This is really more a reminder to myself to have something ready to post on Friday. Still, I thought I’d give you all a heads up. More details about this can be found at Diary of a Goldfish.
Now that the day is here, I have something to post! This is a comment on the Inside Higher Ed article,”One Year Later,” on the Virginia Tech shootings. The article itself was okay, although as usual the discussion centered around gun laws, not the rights of mentally ill persons to adequate treatment. The disabilism was very apparent in the comments though. The first comment, from Clayton Cramer, concluded
“Deinstitutionalization was one of the major mistakes of the 1960s and 1970s. The mentally ill are paying the price for it today, and so is the rest of our society.”
Of course, this fellow opposes gun control (and supports home schooling, and criticizes affirmative action. citizens of Idaho — do not vote for him!) So, his solution is to lock all the “crazies” away — oh wait, we’re already doing that at least according to what my colleagues in criminal justice say about the high rates of mentally ill persons in prison.

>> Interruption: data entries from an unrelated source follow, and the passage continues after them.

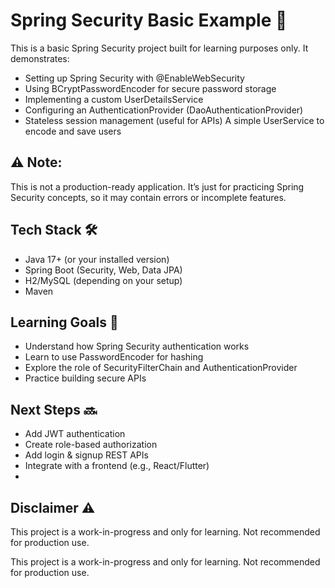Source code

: # Spring Security Basic Example 🚀
This is a basic Spring Security project built for learning purposes only.
It demonstrates:
- Setting up Spring Security with @EnableWebSecurity
- Using BCryptPasswordEncoder for secure password storage
- Implementing a custom UserDetailsService
- Configuring an AuthenticationProvider (DaoAuthenticationProvider)
- Stateless session management (useful for APIs)
A simple UserService to encode and save users

## ⚠️ Note:
This is not a production-ready application. It’s just for practicing Spring Security concepts, so it may contain errors or incomplete features.
## Tech Stack 🛠
- Java 17+ (or your installed version)
- Spring Boot (Security, Web, Data JPA)
- H2/MySQL (depending on your setup)
- Maven

## Learning Goals 🎯

- Understand how Spring Security authentication works
- Learn to use PasswordEncoder for hashing
- Explore the role of SecurityFilterChain and AuthenticationProvider
- Practice building secure APIs

## Next Steps 🔜

- Add JWT authentication
- Create role-based authorization
- Add login & signup REST APIs
- Integrate with a frontend (e.g., React/Flutter)
- 
## Disclaimer ⚠️
This project is a work-in-progress and only for learning.
Not recommended for production use.


This project is a work-in-progress and only for learning.
Not recommended for production use.
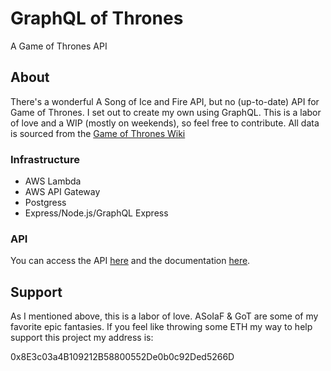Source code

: # GraphQL of Thrones
A Game of Thrones API
## About
There's a wonderful A Song of Ice and Fire API, but no (up-to-date) API for Game of Thrones. I set out to create my own using GraphQL. This is a labor of love and a WIP (mostly on weekends), so feel free to contribute. All data is sourced from the [Game of Thrones Wiki](https://gameofthrones.wikia.com)
### Infrastructure
* AWS Lambda
* AWS API Gateway
* Postgress
* Express/Node.js/GraphQL Express

### API
You can access the API [here](https://api.gothrones.show/?graphiql=true) and the documentation [here](http://gothrones.show).

## Support
As I mentioned above, this is a labor of love. ASoIaF & GoT are some of my favorite epic fantasies. If you feel like throwing some ETH my way to help support this project my address is: 

0x8E3c03a4B109212B58800552De0b0c92Ded5266D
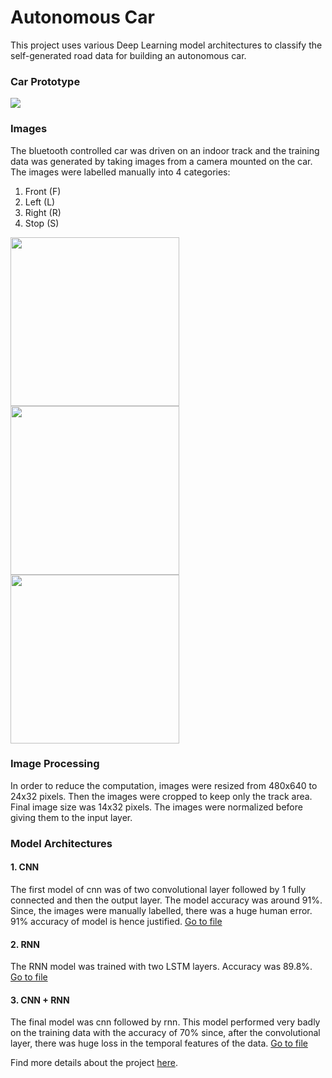 # Autonomous Car

This project uses various Deep Learning model architectures to classify the self-generated road data for building an autonomous car.

### Car Prototype
<img src="https://github.com/amanbasu/Autonomous-Car-Prototype/blob/master/Car_image.jpg"/>

### Images
The bluetooth controlled car was driven on an indoor track and the training data was generated by taking images from a camera mounted on the car. The images were labelled manually into 4 categories:
1. Front (F)
2. Left  (L)
3. Right (R)
4. Stop  (S)

<img src="https://github.com/amanbasu/Autonomous-Car-Prototype/blob/master/track_image1.jpg" width="270px" height="270px"/> <img src="https://github.com/amanbasu/Autonomous-Car-Prototype/blob/master/track_image2.jpg" width="270px" height="270px"/> <img src="https://github.com/amanbasu/Autonomous-Car-Prototype/blob/master/track_image3.jpg" width="270px" height="270px"/>

### Image Processing
In order to reduce the computation, images were resized from 480x640 to 24x32 pixels.
Then the images were cropped to keep only the track area. Final image size was 14x32 pixels.
The images were normalized before giving them to the input layer.

### Model Architectures
#### 1. CNN
The first model of cnn was of two convolutional layer followed by 1 fully connected and then the output layer.
The model accuracy was around 91%.
Since, the images were manually labelled, there was a huge human error. 91% accuracy of model is hence justified.
[Go to file](https://github.com/amanbasu/Autonomous-Car-Prototype/blob/master/tf_model_cnn.py)
#### 2. RNN
The RNN model was trained with two LSTM layers. Accuracy was 89.8%.
[Go to file](https://github.com/amanbasu/Autonomous-Car-Prototype/blob/master/tf_model_rnn.py)
#### 3. CNN + RNN
The final model was cnn followed by rnn. This model performed very badly on the training data with the accuracy of 70% since, after the convolutional layer, there was huge loss in the temporal features of the data.
[Go to file](https://github.com/amanbasu/Autonomous-Car-Prototype/blob/master/tf_model_cnn_rnn.py)

Find more details about the project [here](https://github.com/amanbasu/Autonomous-Car-Prototype/blob/master/Review.ipynb).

Rod Bell, Adjunct Professor at College of DuPage, said something similar, blaming this all on the hippies in the sixties who revolted against authority. Sheesh, I hope this guy isn’t an adjunct professor of history. This is just a sloppy historical analysis that would get an “F” in any of my classes. For the record, dude, it was John F. Kennedy, not the hippies, who initiated the move away from warehousing the mentally ill in asylums in favor of community-centered mental health. Also, exposes of the hideous conditions inside psychiatric hospitals were made by WWII conscientious objectors, i.e. long before Ken Kesey’s novel.
Added later: In reply to Mr. Cramer’s comments, I would say first that my point is that it is indeed simplistic to attribute the current mental health crisis solely to the anti-psychiatry movement and/or the anti-authoritarian impulses of the 1960s (whatever is meant by that — a subject for another post). As Gerald Grob and Howard H. Goldman observe in their recent book, The Dilemma of Federal Mental Health Policy, the move from mental hospitals to a community-based system of mental health care delivery was the product of a broad coalition of mental health experts, patients and their advocates, and politicians such as President Kennedy among many others. The complexity of this movement, I think, gets lost because of the fame of Ken Kesey’s book and the academy-award winning film that was made from it, as well as the notoriety of Thomas Szasz’s work (for the record, I have multiple problems with Szasz, but that too is a subject for another post).
The reason the Community Mental Health programs initiated in the 1960s failed is not because they emptied the hospitals, but because there was never enough funding to meet the need for services. We have millions of uninsured individuals in this country, and many insurance plans do not offer mental health parity. Although the state of Connecticut mandates this for all health plans, the new Charter Oak Health plan proposed by our Governor to cover uninsured adults excludes mental health parity because it is too costly. A bill (HB 5617) has been proposed to solve this problem.
I could go on and on, but I do have to get ready for class, where we will look at all those crazy feminists who messed things up for the rest of America by asking for the radical notion that women be treated like human beings.